As of 2011, it uses Computational Geometry Algorithms Library (CGAL) as the basic Computational Solid Geometry engine, taking care of details such as intersection, difference and minkowski sums. The results can be rendered into 3D STL (file format)|STL files. It uses OpenCSG and OpenGL for fast previewing of models: rendering with CGAL (as with other CSG geometry engines) can sometimes take several minutes or hours.
-- Wikipedia

Designs made with OpensCAD

Thingiverse-tag: OpenSCAD

Tutorials

openSCAD Tutorial

This tutorial copies the information from the Thingiverse tutorial blog. The reasons for doing this are

  • A blog lists later articles before earlier ones. A tutorial should be read from the top down, so the wiki format is better, IMHO.
  • I prefer a tutorial on just one subject. In this case: openSCAD.

This tutorial is not meant to replace the openSCAD manual, but to

  • Include things in order of how they might be learned. Each coding example uses things that have been described earlier in the tutorial.
  • Include things that a beginner might not know, but that a more experienced user would regard as "clutter".
  • Facilitate the expansion of the tutorial by many users.

Visualizations of the code are not included here in order that you might be inspired to cut and paste it into a running openSCAD to see how it looks. You should change some of the code to experiment with it.

Terms used within Definitions

Vector

A vector is a number of values between [], as [x,x,x]. The most common vectors are [width, depth, height] or [X,Y,Z] in defining shapes.
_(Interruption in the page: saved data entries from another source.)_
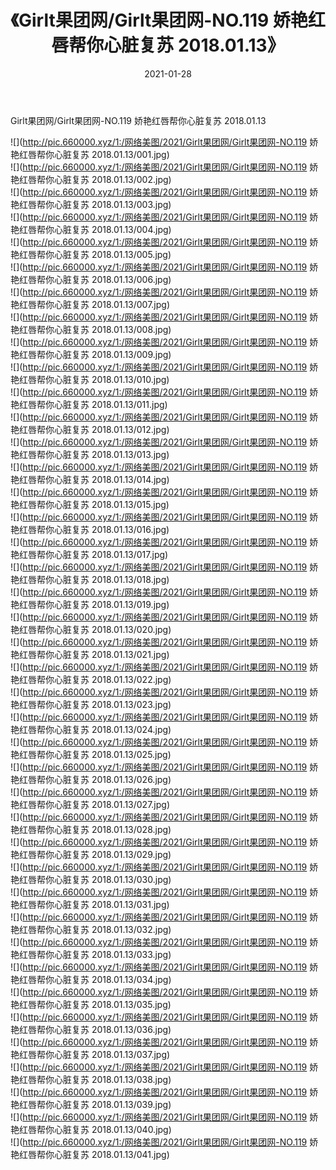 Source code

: ﻿---
layout: post
title:  《Girlt果团网/Girlt果团网-NO.119 娇艳红唇帮你心脏复苏 2018.01.13》
date:   2021-01-28
img: http://pic.660000.xyz/1:/网络美图/2021/Girlt果团网/Girlt果团网-NO.119 娇艳红唇帮你心脏复苏 2018.01.13/000.jpg
categories: [美女, 清纯, 唯美]
---

Girlt果团网/Girlt果团网-NO.119 娇艳红唇帮你心脏复苏 2018.01.13

 ![](http://pic.660000.xyz/1:/网络美图/2021/Girlt果团网/Girlt果团网-NO.119 娇艳红唇帮你心脏复苏 2018.01.13/001.jpg) <br>![](http://pic.660000.xyz/1:/网络美图/2021/Girlt果团网/Girlt果团网-NO.119 娇艳红唇帮你心脏复苏 2018.01.13/002.jpg) <br>![](http://pic.660000.xyz/1:/网络美图/2021/Girlt果团网/Girlt果团网-NO.119 娇艳红唇帮你心脏复苏 2018.01.13/003.jpg) <br>![](http://pic.660000.xyz/1:/网络美图/2021/Girlt果团网/Girlt果团网-NO.119 娇艳红唇帮你心脏复苏 2018.01.13/004.jpg) <br>![](http://pic.660000.xyz/1:/网络美图/2021/Girlt果团网/Girlt果团网-NO.119 娇艳红唇帮你心脏复苏 2018.01.13/005.jpg) <br>![](http://pic.660000.xyz/1:/网络美图/2021/Girlt果团网/Girlt果团网-NO.119 娇艳红唇帮你心脏复苏 2018.01.13/006.jpg) <br>![](http://pic.660000.xyz/1:/网络美图/2021/Girlt果团网/Girlt果团网-NO.119 娇艳红唇帮你心脏复苏 2018.01.13/007.jpg) <br>![](http://pic.660000.xyz/1:/网络美图/2021/Girlt果团网/Girlt果团网-NO.119 娇艳红唇帮你心脏复苏 2018.01.13/008.jpg) <br>![](http://pic.660000.xyz/1:/网络美图/2021/Girlt果团网/Girlt果团网-NO.119 娇艳红唇帮你心脏复苏 2018.01.13/009.jpg) <br>![](http://pic.660000.xyz/1:/网络美图/2021/Girlt果团网/Girlt果团网-NO.119 娇艳红唇帮你心脏复苏 2018.01.13/010.jpg) <br>![](http://pic.660000.xyz/1:/网络美图/2021/Girlt果团网/Girlt果团网-NO.119 娇艳红唇帮你心脏复苏 2018.01.13/011.jpg) <br>![](http://pic.660000.xyz/1:/网络美图/2021/Girlt果团网/Girlt果团网-NO.119 娇艳红唇帮你心脏复苏 2018.01.13/012.jpg) <br>![](http://pic.660000.xyz/1:/网络美图/2021/Girlt果团网/Girlt果团网-NO.119 娇艳红唇帮你心脏复苏 2018.01.13/013.jpg) <br>![](http://pic.660000.xyz/1:/网络美图/2021/Girlt果团网/Girlt果团网-NO.119 娇艳红唇帮你心脏复苏 2018.01.13/014.jpg) <br>![](http://pic.660000.xyz/1:/网络美图/2021/Girlt果团网/Girlt果团网-NO.119 娇艳红唇帮你心脏复苏 2018.01.13/015.jpg) <br>![](http://pic.660000.xyz/1:/网络美图/2021/Girlt果团网/Girlt果团网-NO.119 娇艳红唇帮你心脏复苏 2018.01.13/016.jpg) <br>![](http://pic.660000.xyz/1:/网络美图/2021/Girlt果团网/Girlt果团网-NO.119 娇艳红唇帮你心脏复苏 2018.01.13/017.jpg) <br>![](http://pic.660000.xyz/1:/网络美图/2021/Girlt果团网/Girlt果团网-NO.119 娇艳红唇帮你心脏复苏 2018.01.13/018.jpg) <br>![](http://pic.660000.xyz/1:/网络美图/2021/Girlt果团网/Girlt果团网-NO.119 娇艳红唇帮你心脏复苏 2018.01.13/019.jpg) <br>![](http://pic.660000.xyz/1:/网络美图/2021/Girlt果团网/Girlt果团网-NO.119 娇艳红唇帮你心脏复苏 2018.01.13/020.jpg) <br>![](http://pic.660000.xyz/1:/网络美图/2021/Girlt果团网/Girlt果团网-NO.119 娇艳红唇帮你心脏复苏 2018.01.13/021.jpg) <br>![](http://pic.660000.xyz/1:/网络美图/2021/Girlt果团网/Girlt果团网-NO.119 娇艳红唇帮你心脏复苏 2018.01.13/022.jpg) <br>![](http://pic.660000.xyz/1:/网络美图/2021/Girlt果团网/Girlt果团网-NO.119 娇艳红唇帮你心脏复苏 2018.01.13/023.jpg) <br>![](http://pic.660000.xyz/1:/网络美图/2021/Girlt果团网/Girlt果团网-NO.119 娇艳红唇帮你心脏复苏 2018.01.13/024.jpg) <br>![](http://pic.660000.xyz/1:/网络美图/2021/Girlt果团网/Girlt果团网-NO.119 娇艳红唇帮你心脏复苏 2018.01.13/025.jpg) <br>![](http://pic.660000.xyz/1:/网络美图/2021/Girlt果团网/Girlt果团网-NO.119 娇艳红唇帮你心脏复苏 2018.01.13/026.jpg) <br>![](http://pic.660000.xyz/1:/网络美图/2021/Girlt果团网/Girlt果团网-NO.119 娇艳红唇帮你心脏复苏 2018.01.13/027.jpg) <br>![](http://pic.660000.xyz/1:/网络美图/2021/Girlt果团网/Girlt果团网-NO.119 娇艳红唇帮你心脏复苏 2018.01.13/028.jpg) <br>![](http://pic.660000.xyz/1:/网络美图/2021/Girlt果团网/Girlt果团网-NO.119 娇艳红唇帮你心脏复苏 2018.01.13/029.jpg) <br>![](http://pic.660000.xyz/1:/网络美图/2021/Girlt果团网/Girlt果团网-NO.119 娇艳红唇帮你心脏复苏 2018.01.13/030.jpg) <br>![](http://pic.660000.xyz/1:/网络美图/2021/Girlt果团网/Girlt果团网-NO.119 娇艳红唇帮你心脏复苏 2018.01.13/031.jpg) <br>![](http://pic.660000.xyz/1:/网络美图/2021/Girlt果团网/Girlt果团网-NO.119 娇艳红唇帮你心脏复苏 2018.01.13/032.jpg) <br>![](http://pic.660000.xyz/1:/网络美图/2021/Girlt果团网/Girlt果团网-NO.119 娇艳红唇帮你心脏复苏 2018.01.13/033.jpg) <br>![](http://pic.660000.xyz/1:/网络美图/2021/Girlt果团网/Girlt果团网-NO.119 娇艳红唇帮你心脏复苏 2018.01.13/034.jpg) <br>![](http://pic.660000.xyz/1:/网络美图/2021/Girlt果团网/Girlt果团网-NO.119 娇艳红唇帮你心脏复苏 2018.01.13/035.jpg) <br>![](http://pic.660000.xyz/1:/网络美图/2021/Girlt果团网/Girlt果团网-NO.119 娇艳红唇帮你心脏复苏 2018.01.13/036.jpg) <br>![](http://pic.660000.xyz/1:/网络美图/2021/Girlt果团网/Girlt果团网-NO.119 娇艳红唇帮你心脏复苏 2018.01.13/037.jpg) <br>![](http://pic.660000.xyz/1:/网络美图/2021/Girlt果团网/Girlt果团网-NO.119 娇艳红唇帮你心脏复苏 2018.01.13/038.jpg) <br>![](http://pic.660000.xyz/1:/网络美图/2021/Girlt果团网/Girlt果团网-NO.119 娇艳红唇帮你心脏复苏 2018.01.13/039.jpg) <br>![](http://pic.660000.xyz/1:/网络美图/2021/Girlt果团网/Girlt果团网-NO.119 娇艳红唇帮你心脏复苏 2018.01.13/040.jpg) <br>![](http://pic.660000.xyz/1:/网络美图/2021/Girlt果团网/Girlt果团网-NO.119 娇艳红唇帮你心脏复苏 2018.01.13/041.jpg) <br>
In defining color values, the vectors are [red, green, blue] or [R,G,B]. They are valued from 0 to 100. Here are some vector values to be used for color
black = [0,0,0];
red = [1,0,0];
green = [0,1,0];
blue = [0,0,1];
magenta = [1,0,1];
white = [100,100,100];

Convexity

This is an integer. The convexity parameter specifies the maximum number of front or back sides a ray intersecting the object might penetrate. This parameter is only needed for correctly displaying the object in OpenCSG preview mode and has no effect on the polyhedron rendering.

Subtree

A subtree is the code following a module call up to the next semicolon that is outside braces ({}). In the code

translate([0,0,0]) cube(20);

cube(20) is a subtree. This could be made more clear by writing

translate([0,0,0]) {cube(20);}

A semicolon after the "}" is required if there are statements after the subtree.

Shapes

cube

Here is the code for a cube that is 40mm on a side.

cube(40);

Here is a cube with a vector. Because the vector values are not the same, the "cube" is actually a rectangular prism. "true" causes the prism to be centered on the axes; "false" causes the prism to be drawn starting at one corner.

cube([40,40,4],true);

cylinder

Here is the code for a "cylinder" (actually a cone) with the top trimmed off. It is 40mm high. Its bottom has a radius of 15mm. Its top has a radius of 5mm.

cylinder(40,15,5);

sphere

The code for a sphere has a radius of 20mm.

sphere(20);

polyhedron

A polyhedron is a geometric solid in three dimensions with flat faces and straight edges, or so says Wikipedia. At least this definition is more understandable than the one in the manual. The following polyhedron is a triangular prism. It consists of a number of beginning points, followed by the definition of the triangle to be drawn at each point (I think).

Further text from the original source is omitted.